┌──
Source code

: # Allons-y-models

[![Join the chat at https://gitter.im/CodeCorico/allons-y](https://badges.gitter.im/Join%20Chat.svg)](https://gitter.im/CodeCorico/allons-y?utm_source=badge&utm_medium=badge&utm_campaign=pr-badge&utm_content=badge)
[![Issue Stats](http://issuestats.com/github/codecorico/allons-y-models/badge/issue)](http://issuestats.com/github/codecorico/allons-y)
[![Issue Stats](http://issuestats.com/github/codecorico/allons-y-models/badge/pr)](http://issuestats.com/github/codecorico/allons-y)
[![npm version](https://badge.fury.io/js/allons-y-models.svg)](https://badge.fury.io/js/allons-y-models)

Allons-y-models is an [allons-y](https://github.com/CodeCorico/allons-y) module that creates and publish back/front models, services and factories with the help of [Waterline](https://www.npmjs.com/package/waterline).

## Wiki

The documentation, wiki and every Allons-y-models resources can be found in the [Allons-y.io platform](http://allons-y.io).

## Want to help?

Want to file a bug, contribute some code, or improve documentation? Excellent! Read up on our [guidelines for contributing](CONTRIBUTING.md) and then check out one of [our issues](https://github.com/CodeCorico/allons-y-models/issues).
└──
Problem to solve = Look through the entries, and return every line that the word "badge" appears in.

Result for this task =
[![Join the chat at https://gitter.im/CodeCorico/allons-y](https://badges.gitter.im/Join%20Chat.svg)](https://gitter.im/CodeCorico/allons-y?utm_source=badge&utm_medium=badge&utm_campaign=pr-badge&utm_content=badge)
[![Issue Stats](http://issuestats.com/github/codecorico/allons-y-models/badge/issue)](http://issuestats.com/github/codecorico/allons-y)
[![Issue Stats](http://issuestats.com/github/codecorico/allons-y-models/badge/pr)](http://issuestats.com/github/codecorico/allons-y)
[![npm version](https://badge.fury.io/js/allons-y-models.svg)](https://badge.fury.io/js/allons-y-models)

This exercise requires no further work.